* **ACTIVITY**
Filter the records below for the word "includes". Copy each line that holds it.

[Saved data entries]
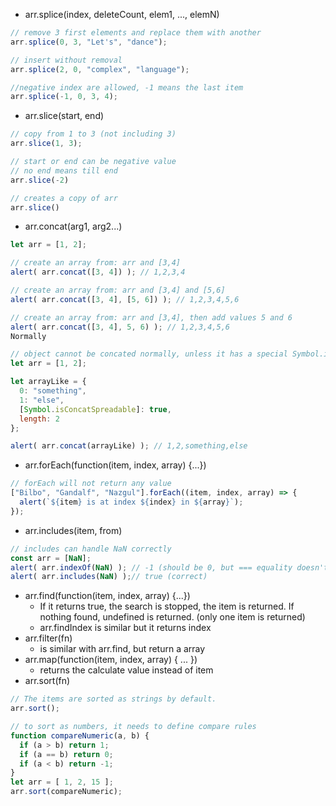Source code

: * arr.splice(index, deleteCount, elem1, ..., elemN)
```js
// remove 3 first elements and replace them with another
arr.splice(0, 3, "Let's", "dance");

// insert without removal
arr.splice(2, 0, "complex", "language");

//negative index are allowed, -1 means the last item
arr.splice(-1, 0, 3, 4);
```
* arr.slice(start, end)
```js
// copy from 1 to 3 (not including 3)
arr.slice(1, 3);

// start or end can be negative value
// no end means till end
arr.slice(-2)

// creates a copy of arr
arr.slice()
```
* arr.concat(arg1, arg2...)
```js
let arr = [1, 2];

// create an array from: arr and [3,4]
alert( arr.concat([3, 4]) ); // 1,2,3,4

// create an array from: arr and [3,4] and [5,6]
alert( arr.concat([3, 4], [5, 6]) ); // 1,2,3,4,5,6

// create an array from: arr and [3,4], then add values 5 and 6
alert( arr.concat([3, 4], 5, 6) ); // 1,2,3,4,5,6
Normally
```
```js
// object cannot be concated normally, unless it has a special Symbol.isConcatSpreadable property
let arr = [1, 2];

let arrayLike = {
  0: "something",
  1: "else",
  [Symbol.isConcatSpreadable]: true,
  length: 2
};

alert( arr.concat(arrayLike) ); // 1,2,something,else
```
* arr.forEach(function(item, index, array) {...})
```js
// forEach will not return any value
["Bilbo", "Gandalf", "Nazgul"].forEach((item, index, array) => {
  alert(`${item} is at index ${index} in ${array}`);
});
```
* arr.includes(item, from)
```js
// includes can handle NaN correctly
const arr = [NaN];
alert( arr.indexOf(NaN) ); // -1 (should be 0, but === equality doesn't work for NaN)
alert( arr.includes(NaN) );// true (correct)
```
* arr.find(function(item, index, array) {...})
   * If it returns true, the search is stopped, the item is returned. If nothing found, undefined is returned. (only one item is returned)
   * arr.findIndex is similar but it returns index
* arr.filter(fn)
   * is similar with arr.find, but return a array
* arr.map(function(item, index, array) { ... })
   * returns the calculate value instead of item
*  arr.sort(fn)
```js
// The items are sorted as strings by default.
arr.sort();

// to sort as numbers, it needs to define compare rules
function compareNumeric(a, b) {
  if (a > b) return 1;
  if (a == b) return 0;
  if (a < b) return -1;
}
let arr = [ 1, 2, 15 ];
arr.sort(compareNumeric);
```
--
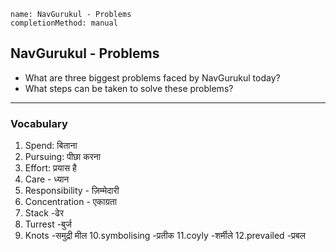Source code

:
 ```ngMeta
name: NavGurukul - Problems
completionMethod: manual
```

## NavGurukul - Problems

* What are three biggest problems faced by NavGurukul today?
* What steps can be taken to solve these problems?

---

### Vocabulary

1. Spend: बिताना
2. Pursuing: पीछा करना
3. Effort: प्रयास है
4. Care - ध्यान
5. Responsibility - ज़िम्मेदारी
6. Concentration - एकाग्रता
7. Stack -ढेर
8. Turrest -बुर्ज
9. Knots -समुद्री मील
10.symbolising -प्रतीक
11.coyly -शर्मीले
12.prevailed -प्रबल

* **RESPONSE BOX**
* arr.includes(item, from)
// includes can handle NaN correctly
alert( arr.includes(NaN) );// true (correct)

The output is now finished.